When IEEE President José Moura was Technical Activities vice president in 2016, he appointed me to chair an ad hoc committee on diversity and inclusion that reported to the Technical Activities Board. It was made a standing committee in 2017, and I was appointed its chair. That’s what led him to appoint me to this IEEE Board-level ad hoc committee.

Did the IEEE Technical Activities ad hoc committee make progress?

It did, but of course there’s a lot more progress to be made. It was successful in raising the visibility about the issues of diversity and inclusion, not just within TAB but across all of IEEE.

The committee discovered that many of the issues around diversity and inclusion are IEEE-wide. Groups such as the TAB and IEEE Women in Engineering are doing parallel or complementary efforts, but they can’t change all of IEEE. Having a board-appointed ad hoc committee that can look at diversity and inclusion across the organization is valuable.

I was involved in the TAB reaffirmation of the IEEE’s Code of Conduct and Code of Ethics, and then other operating units also reaffirmed those statements.

Many members aren’t aware of these codes. There was a sense that abiding by these codes should be a condition of membership, so making them more visible and having more discussion around them is important.

Why was ethics grouped in with diversity and inclusion?

That’s an interesting question, because ethics is not part of the charter of the TAB committee I chaired. But as that committee uncovered issues around diversity and inclusion that needed to be addressed in IEEE, we found that ethics was key in being able to make those improvements.

For example, when women engineers are excluded from participating in IEEE leadership roles, or being invited to be distinguished lecturers and speakers at conferences, that means they’re not getting the full benefit of membership. When you talk about implicit bias or more severe things that women deal with, such as sexual harassment, that discourages members from participating.
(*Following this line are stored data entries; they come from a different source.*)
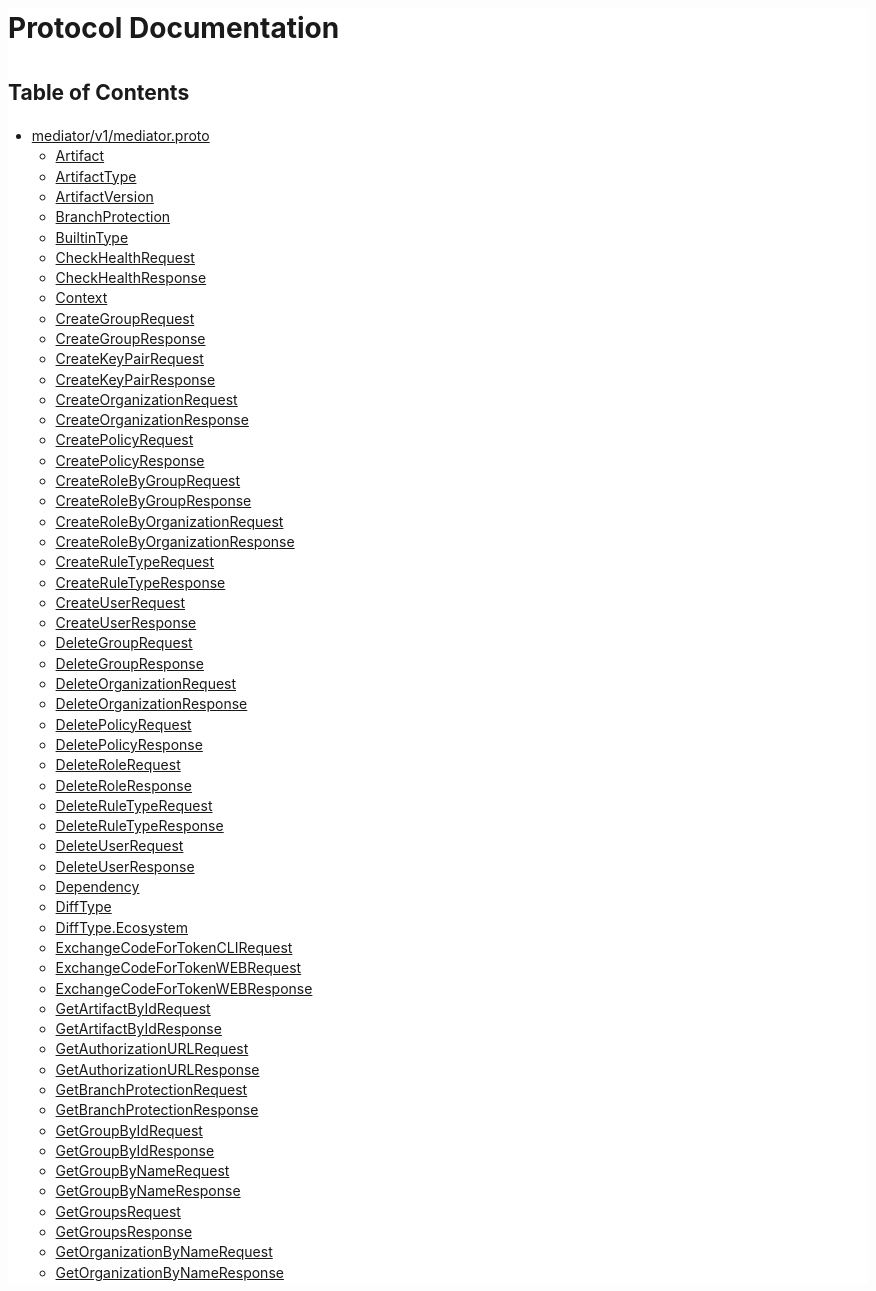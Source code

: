 # Protocol Documentation
<a name="top"></a>

## Table of Contents

- [mediator/v1/mediator.proto](#mediator_v1_mediator-proto)
    - [Artifact](#mediator-v1-Artifact)
    - [ArtifactType](#mediator-v1-ArtifactType)
    - [ArtifactVersion](#mediator-v1-ArtifactVersion)
    - [BranchProtection](#mediator-v1-BranchProtection)
    - [BuiltinType](#mediator-v1-BuiltinType)
    - [CheckHealthRequest](#mediator-v1-CheckHealthRequest)
    - [CheckHealthResponse](#mediator-v1-CheckHealthResponse)
    - [Context](#mediator-v1-Context)
    - [CreateGroupRequest](#mediator-v1-CreateGroupRequest)
    - [CreateGroupResponse](#mediator-v1-CreateGroupResponse)
    - [CreateKeyPairRequest](#mediator-v1-CreateKeyPairRequest)
    - [CreateKeyPairResponse](#mediator-v1-CreateKeyPairResponse)
    - [CreateOrganizationRequest](#mediator-v1-CreateOrganizationRequest)
    - [CreateOrganizationResponse](#mediator-v1-CreateOrganizationResponse)
    - [CreatePolicyRequest](#mediator-v1-CreatePolicyRequest)
    - [CreatePolicyResponse](#mediator-v1-CreatePolicyResponse)
    - [CreateRoleByGroupRequest](#mediator-v1-CreateRoleByGroupRequest)
    - [CreateRoleByGroupResponse](#mediator-v1-CreateRoleByGroupResponse)
    - [CreateRoleByOrganizationRequest](#mediator-v1-CreateRoleByOrganizationRequest)
    - [CreateRoleByOrganizationResponse](#mediator-v1-CreateRoleByOrganizationResponse)
    - [CreateRuleTypeRequest](#mediator-v1-CreateRuleTypeRequest)
    - [CreateRuleTypeResponse](#mediator-v1-CreateRuleTypeResponse)
    - [CreateUserRequest](#mediator-v1-CreateUserRequest)
    - [CreateUserResponse](#mediator-v1-CreateUserResponse)
    - [DeleteGroupRequest](#mediator-v1-DeleteGroupRequest)
    - [DeleteGroupResponse](#mediator-v1-DeleteGroupResponse)
    - [DeleteOrganizationRequest](#mediator-v1-DeleteOrganizationRequest)
    - [DeleteOrganizationResponse](#mediator-v1-DeleteOrganizationResponse)
    - [DeletePolicyRequest](#mediator-v1-DeletePolicyRequest)
    - [DeletePolicyResponse](#mediator-v1-DeletePolicyResponse)
    - [DeleteRoleRequest](#mediator-v1-DeleteRoleRequest)
    - [DeleteRoleResponse](#mediator-v1-DeleteRoleResponse)
    - [DeleteRuleTypeRequest](#mediator-v1-DeleteRuleTypeRequest)
    - [DeleteRuleTypeResponse](#mediator-v1-DeleteRuleTypeResponse)
    - [DeleteUserRequest](#mediator-v1-DeleteUserRequest)
    - [DeleteUserResponse](#mediator-v1-DeleteUserResponse)
    - [Dependency](#mediator-v1-Dependency)
    - [DiffType](#mediator-v1-DiffType)
    - [DiffType.Ecosystem](#mediator-v1-DiffType-Ecosystem)
    - [ExchangeCodeForTokenCLIRequest](#mediator-v1-ExchangeCodeForTokenCLIRequest)
    - [ExchangeCodeForTokenWEBRequest](#mediator-v1-ExchangeCodeForTokenWEBRequest)
    - [ExchangeCodeForTokenWEBResponse](#mediator-v1-ExchangeCodeForTokenWEBResponse)
    - [GetArtifactByIdRequest](#mediator-v1-GetArtifactByIdRequest)
    - [GetArtifactByIdResponse](#mediator-v1-GetArtifactByIdResponse)
    - [GetAuthorizationURLRequest](#mediator-v1-GetAuthorizationURLRequest)
    - [GetAuthorizationURLResponse](#mediator-v1-GetAuthorizationURLResponse)
    - [GetBranchProtectionRequest](#mediator-v1-GetBranchProtectionRequest)
    - [GetBranchProtectionResponse](#mediator-v1-GetBranchProtectionResponse)
    - [GetGroupByIdRequest](#mediator-v1-GetGroupByIdRequest)
    - [GetGroupByIdResponse](#mediator-v1-GetGroupByIdResponse)
    - [GetGroupByNameRequest](#mediator-v1-GetGroupByNameRequest)
    - [GetGroupByNameResponse](#mediator-v1-GetGroupByNameResponse)
    - [GetGroupsRequest](#mediator-v1-GetGroupsRequest)
    - [GetGroupsResponse](#mediator-v1-GetGroupsResponse)
    - [GetOrganizationByNameRequest](#mediator-v1-GetOrganizationByNameRequest)
    - [GetOrganizationByNameResponse](#mediator-v1-GetOrganizationByNameResponse)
Abiding by the codes of ethics and conduct became especially important after the National Academies of Sciences, Engineering, and Medicine released a report in November about the sexual harassment women have faced in the scientific, technical, and medical workforce and its impact on their career advancement. The study talked about the role that professional societies can play in mitigating such incidents by requiring ethical behavior in society activities and events. The committee will also look into effective mechanisms to educate and support members regarding safe, ethical, and sustainable technology design and deployment.

You can’t separate out diversity and inclusion from ethics, so it became apparent that ethics should be addressed by the ad hoc committee.